TALLAHASSEE — On Friday, the Florida state Supreme Court heard arguments in a legal challenge seeking to throw out the state's 15-week abortion ban. The case will also impact whether or not a much narrower 6-week ban that was later signed into law by Gov. Ron DeSantis is triggered.
The lawsuit was filed by the American Civil Liberties Union on behalf of Planned Parenthood, the Center for Reproductive Rights, and other abortion providers against the state of Florida.
Last July, a lower court ruled that the 15-week ban violated the state's constitution, and it was temporarily suspended. However, the law went back into effect later that very same day after the state filed an appeal. That ruling held that the Florida Constitution grants explicit protections for the right to privacy that do not exist in the U.S. Constitution and that the Florida Supreme Court has established that this grants protections for a woman's right to the medical procedure.

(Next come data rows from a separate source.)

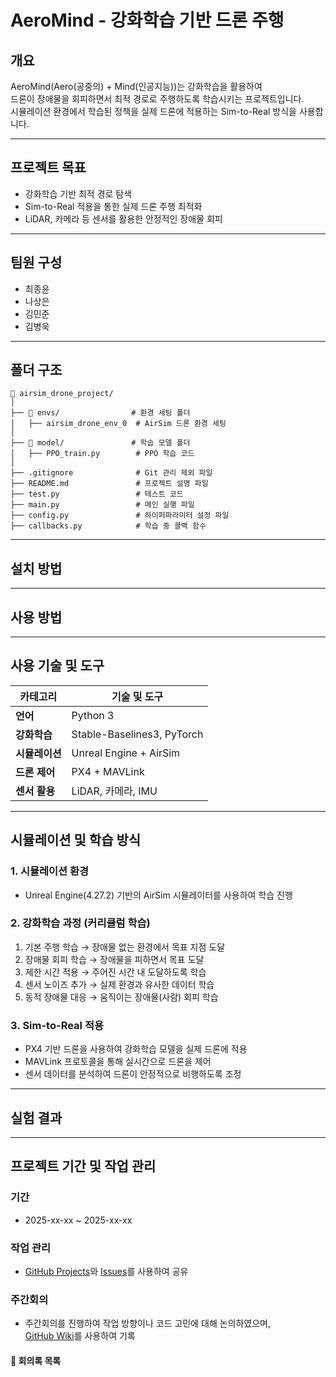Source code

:# AeroMind - 강화학습 기반 드론 주행

## 개요
AeroMind(Aero(공중의) + Mind(인공지능))는 강화학습을 활용하여  
드론이 장애물을 회피하면서 최적 경로로 주행하도록 학습시키는 프로젝트입니다.  
시뮬레이션 환경에서 학습된 정책을 실제 드론에 적용하는 Sim-to-Real 방식을 사용합니다.  

---

## 프로젝트 목표
- 강화학습 기반 최적 경로 탐색
- Sim-to-Real 적용을 통한 실제 드론 주행 최적화  
- LiDAR, 카메라 등 센서를 활용한 안정적인 장애물 회피  

---

## 팀원 구성
- 최종윤  
- 나상은  
- 김민준
- 김병욱

---

## 폴더 구조 
```
📂 airsim_drone_project/
│  
├── 📂 envs/                # 환경 세팅 폴더  
│   ├── airsim_drone_env_0  # AirSim 드론 환경 세팅
│  
├── 📂 model/               # 학습 모델 폴더  
│   ├── PPO_train.py        # PPO 학습 코드  
│  
├── .gitignore              # Git 관리 제외 파일  
├── README.md               # 프로젝트 설명 파일  
├── test.py                 # 테스트 코드  
├── main.py                 # 메인 실행 파일  
├── config.py               # 하이퍼파라미터 설정 파일  
├── callbacks.py            # 학습 중 콜백 함수 

```
---

## 설치 방법

---

## 사용 방법

---

## 사용 기술 및 도구
| 카테고리 | 기술 및 도구 |
|----------|-------------|
| **언어** | Python 3 |
| **강화학습** | Stable-Baselines3, PyTorch |
| **시뮬레이션** | Unreal Engine + AirSim |
| **드론 제어** | PX4 + MAVLink |
| **센서 활용** | LiDAR, 카메라, IMU |

---

## 시뮬레이션 및 학습 방식
### **1️. 시뮬레이션 환경**
- Unreal Engine(4.27.2) 기반의 AirSim 시뮬레이터를 사용하여 학습 진행  

### **2️. 강화학습 과정 (커리큘럼 학습)**
1. 기본 주행 학습 → 장애물 없는 환경에서 목표 지점 도달  
2. 장애물 회피 학습 → 장애물을 피하면서 목표 도달  
3. 제한 시간 적용 → 주어진 시간 내 도달하도록 학습  
4. 센서 노이즈 추가 → 실제 환경과 유사한 데이터 학습  
5. 동적 장애물 대응 → 움직이는 장애물(사람) 회피 학습  

### **3️. Sim-to-Real 적용**
- PX4 기반 드론을 사용하여 강화학습 모델을 실제 드론에 적용 
- MAVLink 프로토콜을 통해 실시간으로 드론을 제어
- 센서 데이터를 분석하여 드론이 안정적으로 비행하도록 조정


---

## 실험 결과

---

## 프로젝트 기간 및 작업 관리 

### 기간  
- 2025-xx-xx ~ 2025-xx-xx

### 작업 관리  
- [GitHub Projects](#)와 [Issues](#)를 사용하여 공유

### 주간회의  
- 주간회의를 진행하여 작업 방향이나 코드 고민에 대해 논의하였으며,  
[GitHub Wiki](#)를 사용하여 기록

#### 🔗 회의록 목록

The plaintiffs have requested that the high court weigh in on whether the 15-week ban could be temporarily blocked while litigation continues. Justices have not indicated a timeline for a decision on whether it will block the ban during litigation, or it will allow it to continue during that time.
Florida's 15-week law grants exceptions for abortions if the pregnancy poses a risk to the mother's life and if the fetus has a fatal anomaly. It does not include an exception, however, for rape or incest.
After the lawsuit was filed challenging the 15-week ban, Gov. Ron DeSantis signed a six-week abortion ban earlier this year. If the court upholds the 15-week abortion ban, a six-week trigger law will go into effect in Florida 30 days after the ruling, prohibiting abortion care before most women know they are pregnant.